Dean Smith had played at Kansas on the national
championship team of 1952 for Phog Allen,
a Hall of Fame coach who himself had played
under James Naismith at Kansas from 1905
to 1907. James Naismith, of course, was
the person who invented basketball in Springfield,
MA in 1892. Dean Smith was the son of a
high school coach and a 3-sport high school
athlete who decided at an early point he
wanted to go into coaching and teaching
as well. Unlike most coaches, however, Smith
had wide ranging intellectual interests
and active social concerns regarding political
affairs. Smith was hired by McGuire in 1958
as an assistant at UNC, and as an assistant
coach Smith helped integrate a well-known
restaurant in Chapel Hill by walking in
to eat with a black man.
Smith's teams struggled during his first
4 years as head coach while local rivals
Duke enjoyed a period of ascendancy, and
in 1965 the coach was hung in effigy outside
Woolen Gym, then Carolina's home court.
That incident marked a turning point of
sorts–Smith's players, including future
Hall of Famer Billy Cunnigham, rallied to
Smith's defense, and Carolina beat highly
rated Duke in the following game, then went
on to finish 2nd in the ACC. The following
fall, an impressive 5 man recruiting class,
including 6-10 center Rusty Clark, arrived
on campus to ensure Carolina would be back
among the elite and that Smith would be
around for a while. Between 1967 and 1969,
North Carolina under Smith won 3 straight
ACC regular season titles, ACC Tournaments,
and made 3 Final Four appearances, losing
twice in the semifinals and once in the
Final to Kareem and UCLA. In 1967-68, Carolina
fielded the first big-time black basketball
player in the ACC, guard Charles Scott marking
a watershed in the development of the sport
in the ACC area.
This success continued into the 1970s,
and after briefly being overtaken by N.C.
State and Maryland, the arrival of star
point guard Phil Ford in 1974-75 cemented
Carolina's status as the top program in
the ACC and one of the top powers in the
nation. Carolina won the ACC Tournament
5 times between 1975 and 1982, and in 1975
began a record streak of 27 consecutive
NCAA Tournament appearances. In 1976, Dean
Smith coached the U.S. Olympic team to a
gold medal in the Montreal summer Olympics–4
Carolina players were on the team, headlined
by Ford. In 1982, Carolina won its first
national title under Smith as freshman Michael
Jordan hit a game-winning shot against Georgetown.

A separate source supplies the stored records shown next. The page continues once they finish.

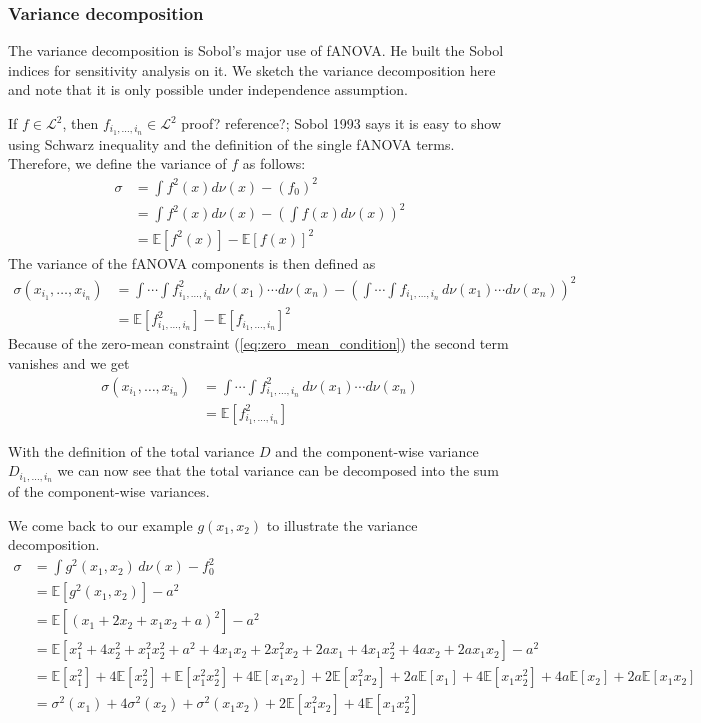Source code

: \subsubsection*{Variance decomposition}
The variance decomposition is Sobol's major use of fANOVA. He built the Sobol indices for sensitivity analysis on it. We sketch the variance decomposition here and note that it is only possible under independence assumption.\par
If $f \in \mathcal{L}^2$, then $f_{i_{1}, \dots, i_{n}} \in \mathcal{L}^2$ {\color{blue}proof? reference?; Sobol 1993 says it is easy to show using Schwarz inequality and the definition of the single fANOVA terms.}
Therefore, we define the variance of $f$ as follows:
\begin{align*}
    \sigma &= \int f^2(x)d\nu (x) - (f_0)^2 \\
    &= \int f^2(x)d\nu (x) - (\int f(x)d\nu (x))^2 \\
    &= \mathbb{E}[f^2(x)] - \mathbb{E}[f(x)]^2
    \label{variance_whole}
\end{align*}
The variance of the fANOVA components is then defined as
\begin{align*}
    \sigma(x_{i_1}, \dots, x_{i_n})
    &= \int \cdots \int f^2_{i_{1}, \dots, i_{n}} \, d\nu(x_1) \cdots d\nu(x_n) - \left( \int \cdots \int f_{i_{1}, \dots, i_{n}} \, d\nu(x_1) \cdots d\nu(x_n) \right)^2\\
    &= \mathbb{E}[f^2_{i_{1}, \dots, i_{n}}] - \mathbb{E}[f_{i_{1}, \dots, i_{n}}]^2
\end{align*}
Because of the zero-mean constraint (\autoref{eq:zero_mean_condition}) the second term vanishes and we get
\begin{align*}
    \sigma(x_{i_1}, \dots, x_{i_n})
    &= \int \cdots \int f^2_{i_{1}, \dots, i_{n}} \, d\nu(x_1) \cdots d\nu(x_n)\\
    &= \mathbb{E}[f^2_{i_{1}, \dots, i_{n}}]
\end{align*}

With the definition of the total variance $D$ and the component-wise variance $D_{i_{1}, \dots, i_{n}}$ we can now see that the total variance can be decomposed into the sum of the component-wise variances.

We come back to our example \( g(x_1, x_2) \) to illustrate the variance decomposition.
\begin{align*}
    \sigma &= \int g^2(x_1, x_2)\, d\nu(x) - f_{0}^2 \\
    &= \mathbb{E}[g^2(x_1, x_2)] - a^2 \\
    &= \mathbb{E}[(x_1 + 2x_2 + x_1x_2 + a)^2] - a^2 \\
    &= \mathbb{E}\left[
        x_1^2 + 4x_2^2 + x_1^2x_2^2 + a^2
        + 4x_1x_2 + 2x_1^2x_2 + 2a x_1
        + 4x_1x_2^2 + 4a x_2 + 2a x_1x_2
    \right] - a^2 \\
    &= \mathbb{E}[x_1^2] + 4\mathbb{E}[x_2^2] + \mathbb{E}[x_1^2x_2^2]
    + 4\mathbb{E}[x_1x_2] + 2\mathbb{E}[x_1^2x_2]
    + 2a\mathbb{E}[x_1] + 4\mathbb{E}[x_1x_2^2]
    + 4a\mathbb{E}[x_2] + 2a\mathbb{E}[x_1x_2] \\
    &= \sigma^2(x_1) + 4\sigma^2(x_2) + \sigma^2(x_1x_2) + 2\mathbb{E}[x_1^2x_2] + 4\mathbb{E}[x_1x_2^2]
\end{align*}

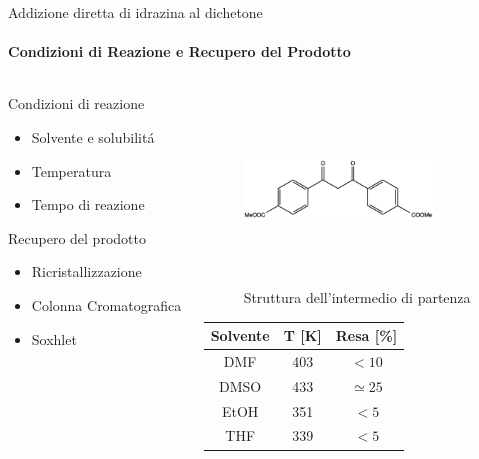 \documentclass{beamer}
\begin{document}
\begin{frame}{Addizione diretta di idrazina al dichetone}
	\framesubtitle{Condizioni di Reazione e Recupero del Prodotto}
	\begin{columns}
		\hspace{1cm}
		\begin{column}{0.5\textwidth}
			Condizioni di reazione
			\begin{itemize}
				\item Solvente e solubilitá
				\item Temperatura
				\item Tempo di reazione
			\end{itemize}
			\vspace{0.2cm}
			Recupero del prodotto
			\begin{itemize}
				\item Ricristallizzazione
				\item Colonna Cromatografica
				\item Soxhlet
			\end{itemize}
		\end{column}
		\hspace{-3cm}
		\begin{column}{0.5\textwidth}
			\vspace{-0.5cm}
			\begin{figure}[h!]
				\centering
				\includegraphics[width=5cm,height=5cm,keepaspectratio]{../Structures/dikest2.eps}
				\caption{Struttura dell'intermedio di partenza}
			\end{figure}
			\begin{footnotesize}
				\begin{center}
					\begin{tabular}{ccc}
						\toprule
						{Solvente} & T [K] & Resa [\%]     \\
						\midrule
						DMF        & 403   & \(< 10\)      \\
						DMSO       & 433   & \(\simeq 25\) \\
						EtOH       & 351   & \(< 5\)       \\
						THF        & 339   & \(< 5\)       \\
						\bottomrule
					\end{tabular}
				\end{center}
			\end{footnotesize}
		\end{column}
	\end{columns}
\end{frame}
\end{document}
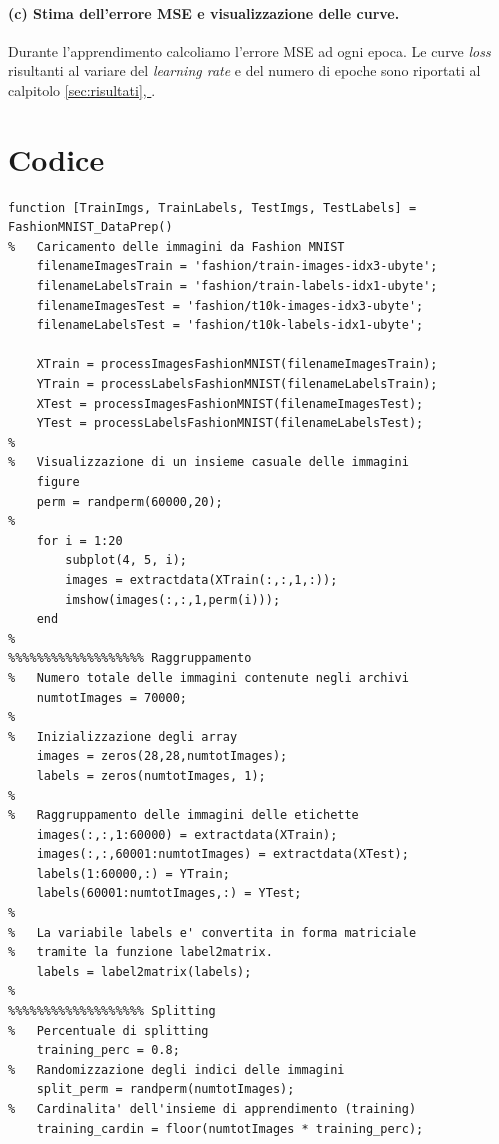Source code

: \documentclass[a4paper,12pt]{article}
\renewcommand*{\fullref}[1]{\hyperref[{#1}]{\vref*{#1}, \emph{\nameref*{#1}}}}
\begin{document}
\paragraph{(c) Stima dell’errore MSE e visualizzazione delle curve.}
Durante l'apprendimento calcoliamo l'errore MSE ad ogni epoca. Le curve \emph{loss} risultanti al variare del \emph{learning rate} e del numero di epoche sono riportati al calpitolo \fullref{sec:risultati}.




\newpage
\section{Codice} %
\label{sec:codice}

\begin{lstlisting}[style=Matlab-editor,title=\texttt{FashionMNIST\_DataPrep.m},label=lst:dataprep]
function [TrainImgs, TrainLabels, TestImgs, TestLabels] = FashionMNIST_DataPrep()
%   Caricamento delle immagini da Fashion MNIST
    filenameImagesTrain = 'fashion/train-images-idx3-ubyte';
    filenameLabelsTrain = 'fashion/train-labels-idx1-ubyte';
    filenameImagesTest = 'fashion/t10k-images-idx3-ubyte';
    filenameLabelsTest = 'fashion/t10k-labels-idx1-ubyte';

    XTrain = processImagesFashionMNIST(filenameImagesTrain);
    YTrain = processLabelsFashionMNIST(filenameLabelsTrain);
    XTest = processImagesFashionMNIST(filenameImagesTest);
    YTest = processLabelsFashionMNIST(filenameLabelsTest);
%
%   Visualizzazione di un insieme casuale delle immagini
    figure
    perm = randperm(60000,20);
%
    for i = 1:20
        subplot(4, 5, i);
        images = extractdata(XTrain(:,:,1,:));
        imshow(images(:,:,1,perm(i)));
    end
%
%%%%%%%%%%%%%%%%%%% Raggruppamento
%   Numero totale delle immagini contenute negli archivi
    numtotImages = 70000;
%  
%   Inizializzazione degli array
    images = zeros(28,28,numtotImages);
    labels = zeros(numtotImages, 1);
%
%   Raggruppamento delle immagini delle etichette
    images(:,:,1:60000) = extractdata(XTrain);
    images(:,:,60001:numtotImages) = extractdata(XTest);
    labels(1:60000,:) = YTrain;
    labels(60001:numtotImages,:) = YTest;
%
%   La variabile labels e' convertita in forma matriciale
%   tramite la funzione label2matrix.   
    labels = label2matrix(labels);
%   
%%%%%%%%%%%%%%%%%%% Splitting
%   Percentuale di splitting
    training_perc = 0.8; 
%   Randomizzazione degli indici delle immagini
    split_perm = randperm(numtotImages);
%   Cardinalita' dell'insieme di apprendimento (training)
    training_cardin = floor(numtotImages * training_perc);


\end{lstlisting}
\end{document}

Carolina's success did not come simply
in terms of wins and losses, however. First,
Carolina developed a reputation for the
way they played the game: Smith-coach teams
played unselfishly and aimed to shoot a
very high percentage, and became known for
making the "extra" pass. Carolina
was also known for a very aggressive form
of a defense known as the "run and
jump," which involved using 2 players
to surprise a ballhandler into a trap, forcing
either a bad pass and creating a fast break,
or simply taking the opposition out of their
normal rhythm. Smith's teams pioneered the
use of foul line huddles in games, and developed
the habit of pointing to the passer who
delivered the assist after a made basket
on the way down court. Most famously, Smith
devised a delay offense known as the "Four
Corners" which was used to salt away
victories in close games (there was no shot
clock in college basketball until 1986).
When run by an outstanding point guard such
as Ford, it was almost impossible for opponents
to come from behind against the Four Corners.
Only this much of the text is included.